Most particularly, Fleming relied on his richly varied participation in World War II as source material for Bond’s exploits. Rather than tie his hero to history, though, he made Bond current by involving him in the Allies’ Cold War struggle against the Soviet Union.
Early Experiences in Switzerland
Ian grew up in the shadow of his talented older brother, Peter. Both were mere boys when their father was killed in World War I. As the oldest of four brothers, Peter felt the need to become the male head of the family. His sense of responsibility drove him to excel as a student at Eton and Oxford. Soon he began turning out best-selling books on his travels to far places. Also, he married the beautiful actress Celia Johnson. He made himself a very hard act to follow.
In response, Ian appeared not even to try. He became a rebel against standard paths of achievement. His mother, Eve, considered him her problem child. Attending Eton, he made his mark in sports rather than academics. Concerned by his mediocre grades and his misadventures, Eve had him placed in Eton’s Army Class. Then, because of an escapade with a local girl, he left without graduating, and, at Eve’s insistence, signed up for military officer training at Sandhurst. There, too, he rebelled against the routines and left, under a cloud because of another amorous infraction, without a commission. It was the same when Eve tried to get him into the Foreign Office. He did study for the essential entrance exam and did reasonably well but did not rank high enough to win a job as a diplomat.
It was only when he got out from under his mother’s watchful eye and away from the intimidating example of his brother that Ian came into his own. This happened when Eve, giving up on any other course, sent him to Kitzbühel, Switzerland, to study under an English couple there. Ernan Forbes-Dennis and his wife, who wrote novels under her maiden name of Phyllis Bottome, were running an idealistic school that sought to straighten out troubled adolescents. They realized Ian’s potential and took a special interest in him. As a result, he found himself discovering a great facility for languages as well as a love of reading. In Kitzbühel, under the Forbes-Dennis duo, he acquired the equivalent of a university education.
Young Ian also entered into his first serious romance, with a beautiful Swiss girl. When that attachment ended, incurring hard feelings on both sides, Ian declared that he was “going to be quite bloody-minded about women from now on” and would take what he wanted “without any scruples at all.” Aside from his enduring love for Ann O’Neill Rothermere, his new attitude led to innumerable affairs over many years. He endowed Bond with that same low opinion of women as anything other than temporary bedmates.
Fighting the war in the Naval Intelligence Division
Now confident of his own abilities, Fleming secured a job as a reporter for the Reuters news agency. He did well enough that, after a year, he was sent to Moscow to cover the trial of six British engineers arrested on trumped-up charges by the Soviet secret services. The stories he wrote helped raise an uproar of anger in Britain that induced the Soviet leaders to back down and release the engineers. His reporting also brought offers from other journals.

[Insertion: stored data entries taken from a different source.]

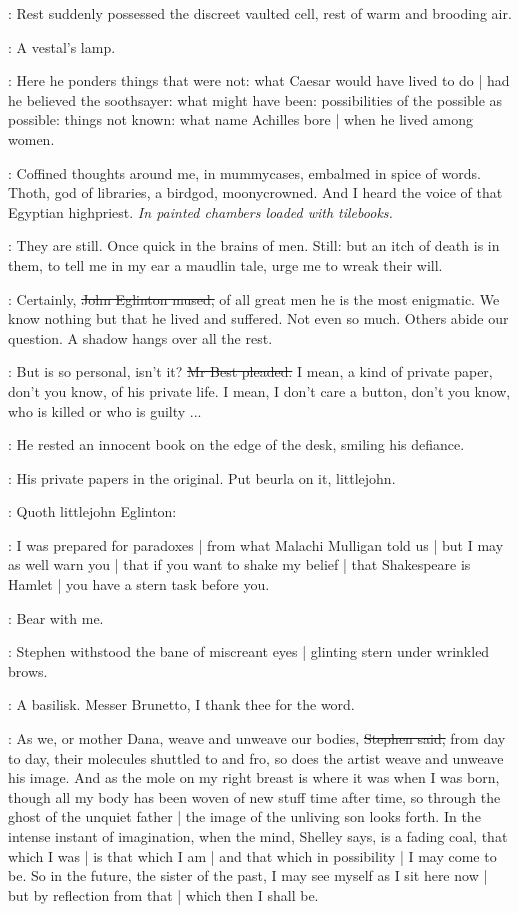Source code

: \StephenInt:
Rest suddenly possessed the discreet vaulted cell,
rest of warm and brooding air.

\StephenInt:
A vestal's lamp.

\StephenInt:
Here he ponders things that were not:
what Caesar would have lived to do |
had he believed the soothsayer:
what might have been:
possibilities of the possible as possible:
things not known:
what name Achilles bore |
when he lived among women.

\StephenInt:
Coffined thoughts around me,
in mummycases,
embalmed in spice of words.
Thoth,
god of libraries,
a birdgod,
moonycrowned.
And I heard the voice of that Egyptian highpriest.
\emph{In painted chambers loaded with tilebooks.}

\StephenInt:
They are still.
Once quick in the brains of men.
Still:
but an itch of death is in them,
to tell me in my ear a maudlin tale,
urge me to wreak their will.

\eglinton:
Certainly,
\sout{John Eglinton mused,}
of all great men he is the most enigmatic.
We know nothing but that he lived and suffered.
Not even so much.
Others abide our question.
A shadow hangs over all the rest.

\best:
But  is so personal,
isn't it?
\sout{Mr Best pleaded.}
I mean,
a kind of private paper,
don't you know,
of his private life.
I mean,
I don't care a button,
don't you know,
who is killed or who is guilty ...

:
He rested an innocent book on the edge of the desk,
smiling his defiance.

\StephenInt:
His private papers in the original.
Put beurla on it,
littlejohn.

:
Quoth littlejohn Eglinton:

\eglinton:
I was prepared for paradoxes |
from what Malachi Mulligan told us |
but I may as well warn you |
that if you want to shake my belief |
that Shakespeare is Hamlet |
you have a stern task before you.

\StephenInt:
Bear with me.

:
Stephen withstood the bane of miscreant eyes |
glinting stern under wrinkled brows.

\StephenInt:
A basilisk.
Messer Brunetto,
I thank thee for the word.

\Stephen:
As we,
or mother Dana,
weave and unweave our bodies,
\sout{Stephen said,}
from day to day,
their molecules shuttled to and fro,
so does the artist weave and unweave his image.
And as the mole on my right breast is where it was when I was born,
though all my body has been woven of new stuff time after time,
so through the ghost of the unquiet father |
the image of the unliving son looks forth.
In the intense instant of imagination,
when the mind,
Shelley says,
is a fading coal,
that which I was |
is that which I am |
and that which in possibility |
I may come to be.
So in the future,
the sister of the past,
I may see myself as I sit here now |
but by reflection from that |
which then I shall be.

But the terms of his father’s will left Ian unable to live in the style he enjoyed, and journalism was unlikely to provide the income necessary to sustain that lifestyle. With the war clouds gathering, he turned down the writing prospects and took a position in banking. Although the financial life soon bored him, it was a fortuitous move because the banking background helped him win his World War II assignment.
In early 1939, Rear Admiral John Godfrey had received the opportunity to top his distinguished Royal Navy career by becoming the head of the Naval Intelligence Division (NID) of the Admiralty. Needing a strong personal assistant, he sought the advice of his NID predecessor, Sir Reginald “Blinker” Hall. Hall had relied on a personal assistant with a banking background. So advised, Godfrey selected Ian out of a list of promising comers with financial experience.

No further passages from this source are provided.